> **Instructions for the task**
Any images in the records should be skipped; transcribe the rest exactly.

> **Material provided**
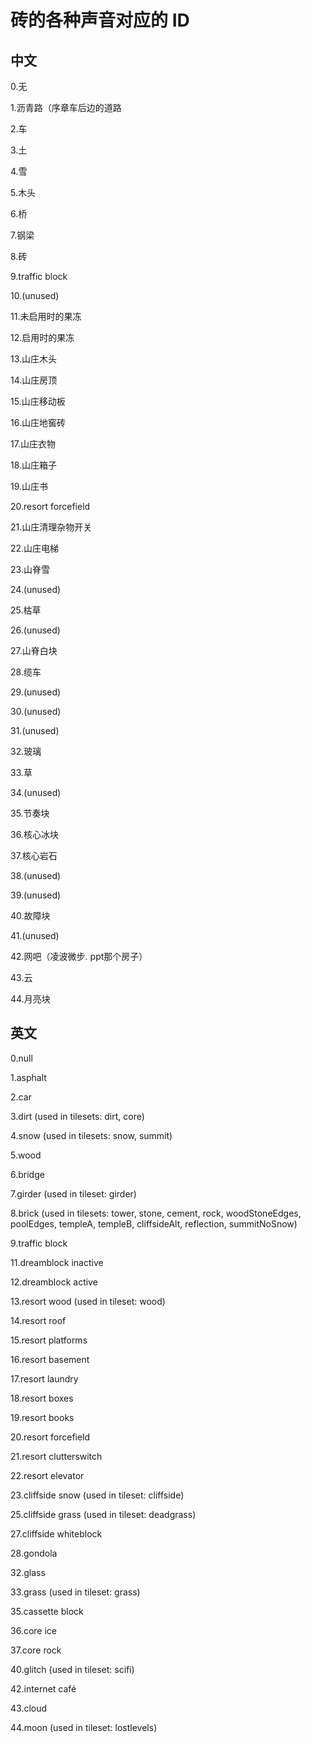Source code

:# 砖的各种声音对应的 ID

## 中文

0.无

1.沥青路（序章车后边的道路

2.车

3.土

4.雪

5.木头

6.桥

7.钢梁

8.砖

9.traffic block

10.(unused)

11.未启用时的果冻

12.启用时的果冻

13.山庄木头

14.山庄房顶

15.山庄移动板

16.山庄地窖砖

17.山庄衣物

18.山庄箱子

19.山庄书

20.resort forcefield

21.山庄清理杂物开关

22.山庄电梯

23.山脊雪

24.(unused)

25.枯草

26.(unused)

27.山脊白块

28.缆车

29.(unused)

30.(unused)

31.(unused)

32.玻璃

33.草

34.(unused)

35.节奏块

36.核心冰块

37.核心岩石

38.(unused)

39.(unused)

40.故障块

41.(unused)

42.网吧（凌波微步. ppt那个房子）

43.云

44.月亮块


## 英文

0.null

1.asphalt

2.car

3.dirt (used in tilesets: dirt, core)

4.snow (used in tilesets: snow, summit)

5.wood

6.bridge

7.girder (used in tileset: girder)

8.brick (used in tilesets: tower, stone, cement, rock, woodStoneEdges, poolEdges, templeA, templeB, cliffsideAlt, reflection, summitNoSnow)

9.traffic block

11.dreamblock inactive

12.dreamblock active

13.resort wood (used in tileset: wood)

14.resort roof

15.resort platforms

16.resort basement

17.resort laundry

18.resort boxes

19.resort books

20.resort forcefield

21.resort clutterswitch

22.resort elevator

23.cliffside snow (used in tileset: cliffside)

25.cliffside grass (used in tileset: deadgrass)

27.cliffside whiteblock

28.gondola

32.glass

33.grass (used in tileset: grass)

35.cassette block

36.core ice

37.core rock

40.glitch (used in tileset: scifi)

42.internet café

43.cloud

44.moon (used in tileset: lostlevels)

> **Written solution**
Source code

:# 砖的各种声音对应的 ID

## 中文

0.无

1.沥青路（序章车后边的道路

2.车

3.土

4.雪

5.木头

6.桥

7.钢梁

8.砖

9.traffic block

10.(unused)

11.未启用时的果冻

12.启用时的果冻

13.山庄木头

14.山庄房顶

15.山庄移动板

16.山庄地窖砖

17.山庄衣物

18.山庄箱子

19.山庄书

20.resort forcefield

21.山庄清理杂物开关

22.山庄电梯

23.山脊雪

24.(unused)

25.枯草

26.(unused)

27.山脊白块

28.缆车

29.(unused)

30.(unused)

31.(unused)

32.玻璃

33.草

34.(unused)

35.节奏块

36.核心冰块

37.核心岩石

38.(unused)

39.(unused)

40.故障块

41.(unused)

42.网吧（凌波微步. ppt那个房子）

43.云

44.月亮块


## 英文

0.null

1.asphalt

2.car

3.dirt (used in tilesets: dirt, core)

4.snow (used in tilesets: snow, summit)

5.wood

6.bridge

7.girder (used in tileset: girder)

8.brick (used in tilesets: tower, stone, cement, rock, woodStoneEdges, poolEdges, templeA, templeB, cliffsideAlt, reflection, summitNoSnow)

9.traffic block

11.dreamblock inactive

12.dreamblock active

13.resort wood (used in tileset: wood)

14.resort roof

15.resort platforms

16.resort basement

17.resort laundry

18.resort boxes

19.resort books

20.resort forcefield

21.resort clutterswitch

22.resort elevator

23.cliffside snow (used in tileset: cliffside)

25.cliffside grass (used in tileset: deadgrass)

27.cliffside whiteblock

28.gondola

32.glass

33.grass (used in tileset: grass)

35.cassette block

36.core ice

37.core rock

40.glitch (used in tileset: scifi)

42.internet café

43.cloud

44.moon (used in tileset: lostlevels)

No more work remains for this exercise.